▼〈選手生命…終わりだ。庶民ならな〉。高校バスケットボールを描いた漫画『スラムダンク』のせりふと前後のシーンがこのところ気にかかっている

 ▼主人公の桜木花道は全国大会の試合中、ボールに飛び付き背中を痛める。せりふは競技を断念せざるを得ないほどのけがの可能性を指摘された後のこと。漫画は桜木が競技を始めた高校入学からの5カ月ほどを描く 

 ▼マネジャーは手当てしながら、わずかな期間で急速に力を付けた姿を回想する。そして〈プレイから長い間離れてしまったら。
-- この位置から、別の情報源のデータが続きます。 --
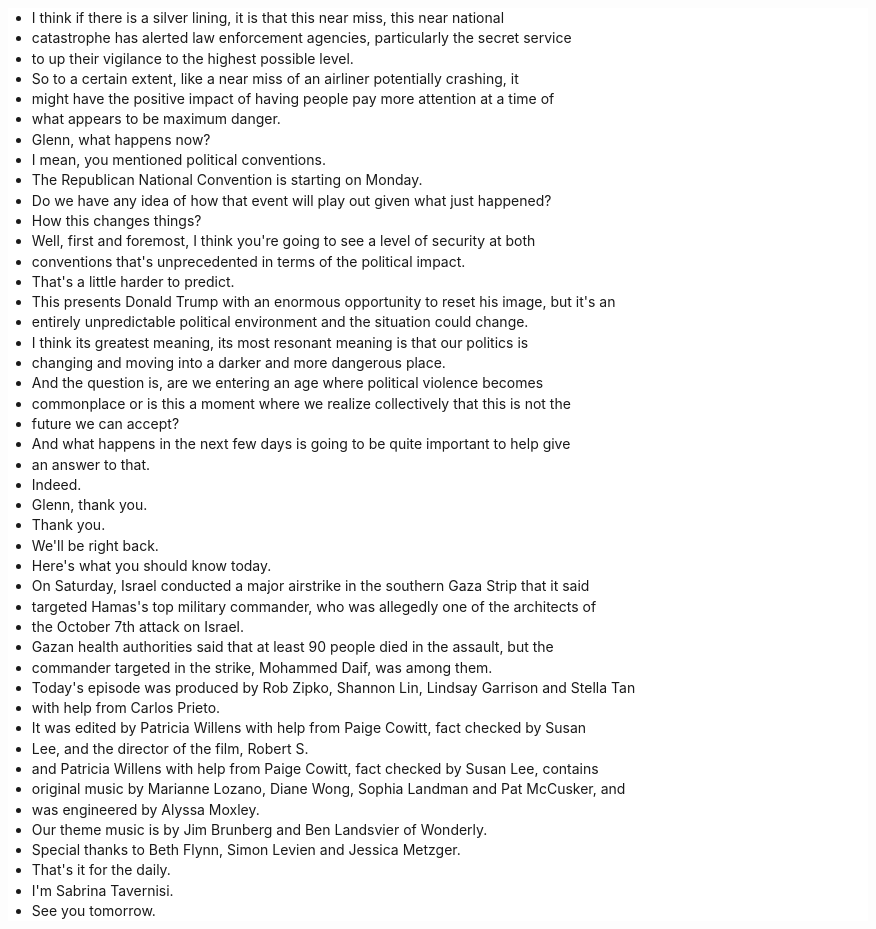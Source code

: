 *  I think if there is a silver lining, it is that this near miss, this near national
*  catastrophe has alerted law enforcement agencies, particularly the secret service
*  to up their vigilance to the highest possible level.
*  So to a certain extent, like a near miss of an airliner potentially crashing, it
*  might have the positive impact of having people pay more attention at a time of
*  what appears to be maximum danger.
*  Glenn, what happens now?
*  I mean, you mentioned political conventions.
*  The Republican National Convention is starting on Monday.
*  Do we have any idea of how that event will play out given what just happened?
*  How this changes things?
*  Well, first and foremost, I think you're going to see a level of security at both
*  conventions that's unprecedented in terms of the political impact.
*  That's a little harder to predict.
*  This presents Donald Trump with an enormous opportunity to reset his image, but it's an
*  entirely unpredictable political environment and the situation could change.
*  I think its greatest meaning, its most resonant meaning is that our politics is
*  changing and moving into a darker and more dangerous place.
*  And the question is, are we entering an age where political violence becomes
*  commonplace or is this a moment where we realize collectively that this is not the
*  future we can accept?
*  And what happens in the next few days is going to be quite important to help give
*  an answer to that.
*  Indeed.
*  Glenn, thank you.
*  Thank you.
*  We'll be right back.
*  Here's what you should know today.
*  On Saturday, Israel conducted a major airstrike in the southern Gaza Strip that it said
*  targeted Hamas's top military commander, who was allegedly one of the architects of
*  the October 7th attack on Israel.
*  Gazan health authorities said that at least 90 people died in the assault, but the
*  commander targeted in the strike, Mohammed Daif, was among them.
*  Today's episode was produced by Rob Zipko, Shannon Lin, Lindsay Garrison and Stella Tan
*  with help from Carlos Prieto.
*  It was edited by Patricia Willens with help from Paige Cowitt, fact checked by Susan
*  Lee, and the director of the film, Robert S.
*  and Patricia Willens with help from Paige Cowitt, fact checked by Susan Lee, contains
*  original music by Marianne Lozano, Diane Wong, Sophia Landman and Pat McCusker, and
*  was engineered by Alyssa Moxley.
*  Our theme music is by Jim Brunberg and Ben Landsvier of Wonderly.
*  Special thanks to Beth Flynn, Simon Levien and Jessica Metzger.
*  That's it for the daily.
*  I'm Sabrina Tavernisi.
*  See you tomorrow.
それが失われていくのもまた早い。この4カ月がまるで夢だったかのように〉と憂慮する

 ▼新型コロナウイルスの感染拡大で、本県は1月21日からまん延防止等重点措置の適用が続く。県立学校の部活動は同28日から休止になっている。高崎市と南牧村を除く33市町村も県立学校と同一歩調を取った

 ▼スポンジとも例えられる吸収力で子どもたちはさまざまなことを身に付ける。感染対策と理解しつつ、「失われるもの」に対するマネジャーの懸念が当たってしまわないか心配になる

 ▼高崎市は制限付きながら部活動を継続する理由を「生徒の居場所や心のよりどころ」と説明する。「高校生になったら、部活動を頑張りたい。競技が好きだからつらくても乗り越えられる」という投書が15日付本紙にあった。15歳からのメッセージを受け止めるすべはないか。